In the neutron activation calculation, the inherent uncertainty of the input nuclear data will cause a certain impact on the calculation results. The uncertainty of the calculation results plays an important role in the source term analysis and radiation shielding design of nuclear facilities.

This study aims to analyze the uncertainty of neutron activation calculation based on direct derivative method.

Firstly, the direct derivation method and Gear algorithm for uncertainty analysis were investigated, and the activation coefficient matrix and sensitivity coefficient matrix were constructed. Then, the Gear algorithm was employed to solve the activation equation and sensitivity equation simultaneously, and the sensitivity coefficient of nuclide inventory to nuclear data was obtained. The relative uncertainty of nuclide inventory was obtained by combining the relative uncertainty of nuclear data.

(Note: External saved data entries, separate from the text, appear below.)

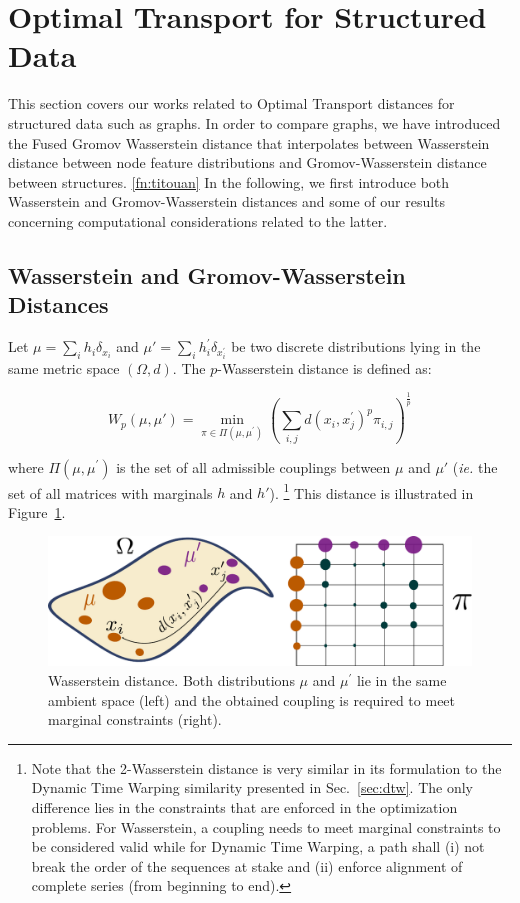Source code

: \section{Optimal Transport for Structured Data}
\label{sec:ot}

This section covers our works related to Optimal Transport distances for
structured data such as graphs.
In order to compare graphs, we have introduced the Fused Gromov Wasserstein
distance that interpolates between Wasserstein distance between node feature
distributions and Gromov-Wasserstein distance between structures.%
\cref{fn:titouan}
In the following, we first introduce both Wasserstein and Gromov-Wasserstein
distances and
some of our results concerning computational considerations related to the
latter.

\subsection{Wasserstein and Gromov-Wasserstein Distances}

Let $\mu = \sum_i h_i \delta_{x_i}$ and $\mu' = \sum_i h^\prime_i \delta_{x^\prime_i}$
be two
discrete distributions lying in the same metric space $(\Omega, d)$.
The $p$-Wasserstein distance is defined as:

\begin{equation}
    W_p(\mu, \mu') = \min_{\pi \in \Pi(\mu, \mu^\prime)}
        \left(\sum_{i,j} d(x_i, x^\prime_j)^p \pi_{i,j} \right)^{\frac{1}{p}}
    \label{eq:wass}
\end{equation}

where $\Pi(\mu, \mu^\prime)$ is the set of all admissible couplings between
$\mu$ and $\mu'$ (\emph{ie.} the set of all matrices with marginals $h$ and $h'$).%
\footnote{Note that the 2-Wasserstein distance is very similar in its formulation to
the Dynamic Time Warping similarity presented in Sec.~\ref{sec:dtw}.
The only difference lies in the constraints that are enforced in the
optimization problems.
For Wasserstein, a coupling needs to meet marginal constraints to be considered
valid while for Dynamic Time Warping, a path shall (i) not break the order of
the sequences at stake and (ii) enforce alignment of complete series (from
beginning to end).}
This distance is illustrated in Figure~\ref{fig:wass}.

\begin{figure}
\centering
\includegraphics[width=.6\textwidth]{fig/wass}
\caption{Wasserstein distance. Both distributions $\mu$ and $\mu^\prime$ lie
in the same ambient space (left) and the obtained coupling is required to meet
marginal constraints (right).\label{fig:wass}}
\end{figure}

Finally, This method was integrated into the neutron activation program ABURN, and typical examples was selected to test and verify its performance.

The calculation results of the nuclide inventory and its sensitivity coefficient and relative uncertainty by the ABURN program have little deviation from the analytical solution and the numerical solution of the European activation program FISPACT, most of the deviations do not exceed 0.2%, and the maximum deviation does not exceed 1%.

Verification results show that the method and procedure developed in this paper have the ability to analyze the sensitivity and uncertainty of nuclide inventory with high precision, and can provide tools and data support for the radiation protection of nuclear facilities and the source term analysis.